Sizce bu kadar yok sayılmalarına rağmen Nur ekolleri devlet tarafından takip ediliyor mudur?
Tabiî ki… Devlet kendisini, kamusal alanı, toplumsal olanı ilgilendiren her şeyi, herkesi, her olguyu dikkatle izler. Bu normaldir. Önemli olan devletin nasıl algıladığı, ne türden tepkiler verdiği, nasıl ve niçin izlediğidir.
Bir de Said Nursî’nin demokrasi taraftarı olmadığı şeriatı savunduğu noktasında tartışmalar var.

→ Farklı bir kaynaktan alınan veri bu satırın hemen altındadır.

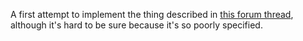 A first attempt to implement the thing described in [this forum thread](https://www.ruby-forum.com/topic/4419410),
although it's hard to be sure because it's so poorly specified.
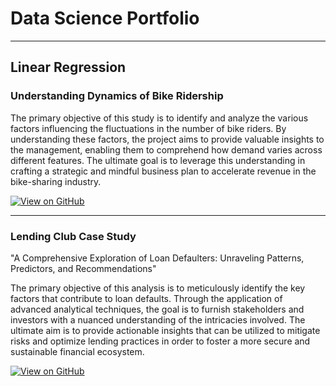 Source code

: # Data Science Portfolio
---
## Linear Regression

###  Understanding Dynamics of Bike Ridership

The primary objective of this study is to identify and analyze the various factors influencing the fluctuations in the number of bike riders. By understanding these factors, the project aims to provide valuable insights to the management, enabling them to comprehend how demand varies across different features. The ultimate goal is to leverage this understanding in crafting a strategic and mindful business plan to accelerate revenue in the bike-sharing industry.

[![View on GitHub](https://img.shields.io/badge/GitHub-View_on_GitHub-blue?logo=GitHub)](https://github.com/praveenkkushwaha/Bike-Sharing-Assignment.git)



---
### Lending Club Case Study

"A Comprehensive Exploration of Loan Defaulters: Unraveling Patterns, Predictors, and Recommendations"

The primary objective of this analysis is to meticulously identify the key factors that contribute to loan defaults. Through the application of advanced analytical techniques, the goal is to furnish stakeholders and investors with a nuanced understanding of the intricacies involved. The ultimate aim is to provide actionable insights that can be utilized to mitigate risks and optimize lending practices in order to foster a more secure and sustainable financial ecosystem.

[![View on GitHub](https://img.shields.io/badge/GitHub-View_on_GitHub-blue?logo=GitHub)](https://github.com/praveenkkushwaha/LendingClubCaseStudy.git)






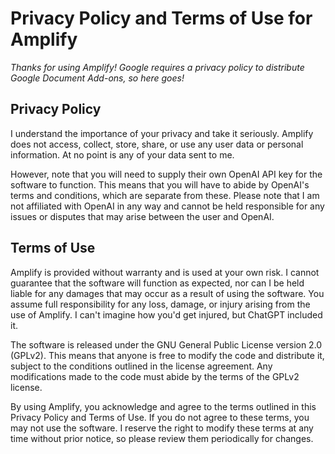 # Privacy Policy and Terms of Use for Amplify

*Thanks for using Amplify! Google requires a privacy policy to distribute Google Document Add-ons, so here goes!*

## Privacy Policy

I understand the importance of your privacy and take it seriously. Amplify does not access, collect, store, share, or use any user data or personal information. At no point is any of your data sent to me.

However, note that you will need to supply their own OpenAI API key for the software to function. This means that you will have to abide by OpenAI's terms and conditions, which are separate from these. Please note that I am not affiliated with OpenAI in any way and cannot be held responsible for any issues or disputes that may arise between the user and OpenAI.

## Terms of Use

Amplify is provided without warranty and is used at your own risk. I cannot guarantee that the software will function as expected, nor can I be held liable for any damages that may occur as a result of using the software. You assume full responsibility for any loss, damage, or injury arising from the use of Amplify. I can't imagine how you'd get injured, but ChatGPT included it.

The software is released under the GNU General Public License version 2.0 (GPLv2). This means that anyone is free to modify the code and distribute it, subject to the conditions outlined in the license agreement. Any modifications made to the code must abide by the terms of the GPLv2 license.

By using Amplify, you acknowledge and agree to the terms outlined in this Privacy Policy and Terms of Use. If you do not agree to these terms, you may not use the software. I reserve the right to modify these terms at any time without prior notice, so please review them periodically for changes.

Sizin görüşünüz nedir?
Bediüzzaman, şeriat ile özgürlük arasındaki ilişkiye çok kafa yormuş. Özgürlüğü refere ederken, tanımlarken böylesi bir ahlâkî gönderme alanına başvuruyor. İman ne kadar güçlü olursa özgürlük o kadar parlar, diyor. Saadet asrını örnek veriyor. Bu anlamda, Bediüzzaman’ın, katılımcı, çoğulcu bir demokrasi algısına, katılım kanallarının tümüyle açık olduğu bir siyasal ortama imada bulunduğunu söyleyebiliriz.
Sizce Kürt sorunu konusunda Bediüzzaman’ın bakış açısı nasıldır? Bugünün tartışmaları çerçevesinde değerlendirebilir misiniz?

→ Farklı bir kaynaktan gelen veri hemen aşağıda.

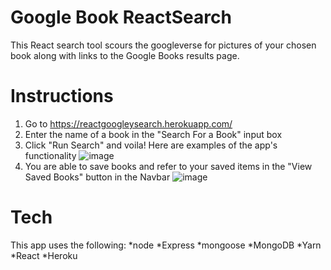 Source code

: # Google Book ReactSearch

This React search tool scours the googleverse for pictures of your chosen book along with links to the Google Books results page. 

# Instructions
1.  Go to https://reactgoogleysearch.herokuapp.com/
2.  Enter the name of a book in the "Search For a Book" input box
3.  Click "Run Search" and voila! Here are examples of the app's functionality
![image](https://user-images.githubusercontent.com/41309640/51710351-e2437b80-1ff6-11e9-9942-d66b00dfcbe0.png)
4.  You are able to save books and refer to your saved items in the "View Saved Books" button in the Navbar
![image](https://user-images.githubusercontent.com/41309640/51712126-d0180c00-1ffb-11e9-9369-9dabd57349cd.png)

# Tech
This app uses the following:
*node
*Express
*mongoose
*MongoDB
*Yarn
*React
*Heroku
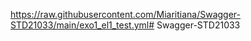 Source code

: https://raw.githubusercontent.com/Miaritiana/Swagger-STD21033/main/exo1_el1_test.yml# Swagger-STD21033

Kürt sorunu dediğimiz şeyin içeriğinde ve boyutunda, Bediüzzaman’dan bu yana pek çok değişiklik yaşandı. Ama, öze, esasa ilişkin belirleme ve önerilerinde hâlâ haklılığını koruyor. Örneğin aralarında Kürtçenin de bulunduğu birkaç dilde eğitim-öğrenim önermişti, bu, bugün de gündemimizde. İnsanların etnik kimliklerini Allah’a sipariş edemediklerini veri alarak milliyetçiliğin patolojik bir şey olduğunu söylemişti, bu, bugün Kürt sorununa ilişkin konuşmaya başlarken her insaf ve iz’an sahibinin ilk adımda veri aldığı bir şey. Daha adem-i merkeziyetçi bir yapıdan yanaydı. Bugün yerinden yönetimin güçlenmesi gerektiğine vurgu yapıyor herkes. Tabiî, onun, çeşitli zamanlarda, çeşitli olay ve olgulara ilişkin sözlerinin yeniden okunması gerekiyor. Aslolan ilkesel düzeyde önerdiklerinin üzerinde durulmasıdır.

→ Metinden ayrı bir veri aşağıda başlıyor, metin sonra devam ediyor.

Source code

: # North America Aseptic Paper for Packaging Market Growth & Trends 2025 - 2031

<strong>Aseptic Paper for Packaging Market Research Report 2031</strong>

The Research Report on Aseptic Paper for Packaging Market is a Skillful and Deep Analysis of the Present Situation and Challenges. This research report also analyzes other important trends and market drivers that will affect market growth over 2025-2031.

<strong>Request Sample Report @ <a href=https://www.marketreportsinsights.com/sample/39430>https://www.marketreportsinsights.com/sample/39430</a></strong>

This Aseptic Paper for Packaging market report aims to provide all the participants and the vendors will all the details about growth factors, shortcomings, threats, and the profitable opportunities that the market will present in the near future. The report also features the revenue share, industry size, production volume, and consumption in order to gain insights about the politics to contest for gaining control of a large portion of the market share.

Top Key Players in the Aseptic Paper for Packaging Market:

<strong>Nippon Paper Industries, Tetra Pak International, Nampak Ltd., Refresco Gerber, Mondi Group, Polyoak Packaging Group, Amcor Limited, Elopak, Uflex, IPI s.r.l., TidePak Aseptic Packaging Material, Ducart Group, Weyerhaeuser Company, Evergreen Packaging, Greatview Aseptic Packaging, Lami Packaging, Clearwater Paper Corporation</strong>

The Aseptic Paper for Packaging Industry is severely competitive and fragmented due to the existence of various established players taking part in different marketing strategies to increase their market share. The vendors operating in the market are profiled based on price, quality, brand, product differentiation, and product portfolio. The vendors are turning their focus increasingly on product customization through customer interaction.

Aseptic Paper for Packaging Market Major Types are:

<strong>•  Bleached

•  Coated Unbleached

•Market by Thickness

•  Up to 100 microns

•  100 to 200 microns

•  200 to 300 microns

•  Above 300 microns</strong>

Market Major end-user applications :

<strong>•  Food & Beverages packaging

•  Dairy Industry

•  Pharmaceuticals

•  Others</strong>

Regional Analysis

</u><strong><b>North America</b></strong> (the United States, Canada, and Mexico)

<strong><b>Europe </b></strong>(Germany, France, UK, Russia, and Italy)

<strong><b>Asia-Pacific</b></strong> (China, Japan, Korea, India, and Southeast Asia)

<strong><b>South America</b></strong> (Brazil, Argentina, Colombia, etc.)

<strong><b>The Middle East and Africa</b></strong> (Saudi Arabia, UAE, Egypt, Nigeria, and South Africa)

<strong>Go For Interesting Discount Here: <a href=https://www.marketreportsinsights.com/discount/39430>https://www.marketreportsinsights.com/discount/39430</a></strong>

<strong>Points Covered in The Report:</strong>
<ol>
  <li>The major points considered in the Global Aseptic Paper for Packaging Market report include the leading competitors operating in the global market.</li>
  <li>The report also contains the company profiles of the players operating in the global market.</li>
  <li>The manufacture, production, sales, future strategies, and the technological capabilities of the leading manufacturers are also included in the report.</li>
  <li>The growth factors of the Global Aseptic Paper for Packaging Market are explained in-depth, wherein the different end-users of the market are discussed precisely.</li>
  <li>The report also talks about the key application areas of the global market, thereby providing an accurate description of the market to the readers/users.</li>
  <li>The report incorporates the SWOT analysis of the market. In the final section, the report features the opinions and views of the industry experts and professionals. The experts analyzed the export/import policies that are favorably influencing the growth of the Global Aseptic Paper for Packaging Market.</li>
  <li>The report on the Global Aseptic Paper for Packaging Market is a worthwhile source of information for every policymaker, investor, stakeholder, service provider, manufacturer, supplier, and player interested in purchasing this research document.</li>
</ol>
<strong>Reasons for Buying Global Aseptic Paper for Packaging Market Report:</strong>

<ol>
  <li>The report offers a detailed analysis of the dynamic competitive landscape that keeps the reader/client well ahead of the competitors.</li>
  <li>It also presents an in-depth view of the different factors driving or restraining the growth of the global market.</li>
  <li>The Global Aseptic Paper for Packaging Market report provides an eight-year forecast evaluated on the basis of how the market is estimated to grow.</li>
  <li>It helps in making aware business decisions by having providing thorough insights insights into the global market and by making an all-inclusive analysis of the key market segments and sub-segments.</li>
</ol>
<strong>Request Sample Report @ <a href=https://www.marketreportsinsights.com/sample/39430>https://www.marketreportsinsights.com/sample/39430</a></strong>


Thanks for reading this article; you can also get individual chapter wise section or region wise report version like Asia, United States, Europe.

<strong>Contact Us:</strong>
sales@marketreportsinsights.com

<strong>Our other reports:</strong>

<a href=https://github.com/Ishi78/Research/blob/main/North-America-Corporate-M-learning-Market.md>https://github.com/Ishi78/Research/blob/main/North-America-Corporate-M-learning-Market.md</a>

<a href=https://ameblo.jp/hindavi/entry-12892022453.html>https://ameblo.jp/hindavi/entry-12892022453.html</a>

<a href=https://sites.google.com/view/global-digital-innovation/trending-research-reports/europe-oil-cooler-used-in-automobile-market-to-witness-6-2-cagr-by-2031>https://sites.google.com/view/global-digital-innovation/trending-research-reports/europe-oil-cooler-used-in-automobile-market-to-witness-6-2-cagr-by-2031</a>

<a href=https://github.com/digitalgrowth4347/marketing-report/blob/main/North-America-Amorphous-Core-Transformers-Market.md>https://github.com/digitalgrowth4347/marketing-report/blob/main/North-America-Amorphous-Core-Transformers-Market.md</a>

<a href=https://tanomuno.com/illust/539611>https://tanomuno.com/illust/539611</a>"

Bediüzzaman’ın temel itirazı tümüyle seküler ve etnisiteye dayalı bir devlet ve siyaset kurgusuna idi. Bu kurgunun ciddî patolojiler üreteceğini önceden görmüştü. Etnisiteyi refere eden bir ulus kurgusunun, bir ulus-devlet kurgusunun ciddî anlamda reaksiyonlar üreteceğini, ırkçılığı besleyeceğini biliyordu. Kürt sorununun sadece bir kimlik değil, aynı zamanda bir refah sorunu, bir ‘eğitim’ sorunu, bir zihniyet ve kimlik sorunu olduğunu, yani bunların toplamından ibaret olduğunu söylüyordu.